Bianca melihat ruangannya yang kosong namun berdebu, tak terlalu besar namun cukup nyaman karena akhirnya dia bisa keluar dari genangan air, dia lalu menarik napasnya panjang yang masih sedikit cepat tak tahu karena memang kesusahan dalam bernapas atau karena adrenalinnya yang kembali terpacu.
Bianca sedikit mengintip, dia melirik ke arah Rain yang perlahan sambil memegang pistolnya yang sekarang dia arahkan ke bawa, langkahnya benar-benar perlahan hingga tak lagi meninggalkan suara, hanya riak air yang tak dapat dia hindari.
Rain bersikap waspada, apalagi suara langkah kaki itu semakin dekat, Rain berasumsi mendengar suara riakan air yang tercipta, yang mendekat ke arahnya bukan hanya satu orang, Rain semakin waspada.
Dia berhenti tepat di percabangan itu, dia langsung siaga mengacungkan senjatanya, Bianca melihat itu menahan napasnya, Rain pun begitu, mengumpulkan semua fokusnya karena bagaimana pun sejujurnya dia juga sudah merasakan lelah karena semua ini.
Perlahan suara itu semakin dekat, membuat jantung Rain semakin terpacu, suntikan adrenalin membuat napasnya tak menentu, namun dia mencoba tetap tenang dan fokus.
Rain menahan napasnya kala sesosok nampak di ujung matanya, mereka menggunakan baju lengkap, ketika yakin itu bukan para penjaga polisi, Rain segera menembak kepala salah satu orang yang paling dekat dengannya, darah segar segera menyembur, memercik ke udara membuat Bianca memekik yang langsung dia tahan dengan tangannya sendiri, dia langsung tak ingin melihat kejadian itu, pria yang selama ini bersamanya begitu mudah melubangi kepala orang dengan peluru, Bianca harus hati-hati dengannya, dia menarik napasnya dan dia keluarkan dari mulut, berusaha menenangkan dirinya sendiri.

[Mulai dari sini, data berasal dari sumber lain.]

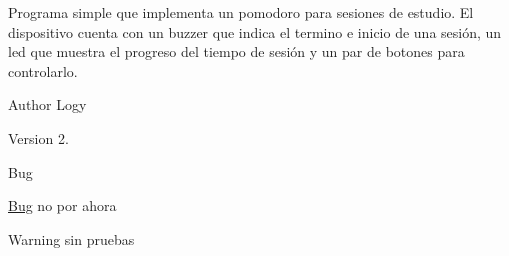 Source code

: Programa simple que implementa un pomodoro para sesiones de estudio. El dispositivo cuenta con un buzzer que indica el termino e inicio de una sesión, un led que muestra el progreso del tiempo de sesión y un par de botones para controlarlo.

\begin{DoxyAuthor}{Author}
Logy 
\end{DoxyAuthor}
\begin{DoxyVersion}{Version}
2. 
\end{DoxyVersion}
\begin{DoxyRefDesc}{Bug}
\item[\mbox{\hyperlink{bug__bug000001}{Bug}}]no por ahora \end{DoxyRefDesc}
\begin{DoxyWarning}{Warning}
sin pruebas 
\end{DoxyWarning}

Orang yang satunya lagi kaget melihat temannya terkapar sudah tak bernyawa, Rain dengan cepat mendekatinya bahkan sebelum dia bisa menggapai senjatanya yang terkalung di tubuhnya, dia lalu melihat Rain yang sudah membidiknya, pria itu menelan ludahnya dengan susah payah, bahkan dari sorot mata pria yang ada di depannya ini, dia tahu pria itu tak main-main.
"Kalian siapa? siapa yang mengutus kalian? apa tujuan kalian?" tanya Rain langsung tanpa basa-basi.
"Aku tak bisa mengatakannya, aku tak akan mengatakannya," kata Pria itu seperti memberanikan dirinya.
"Katakan atau nasibmu juga sama dengannya," kata Rain lagi
"Lakukan saja, aku lebih baik mati daripada jadi Pengkhi ...."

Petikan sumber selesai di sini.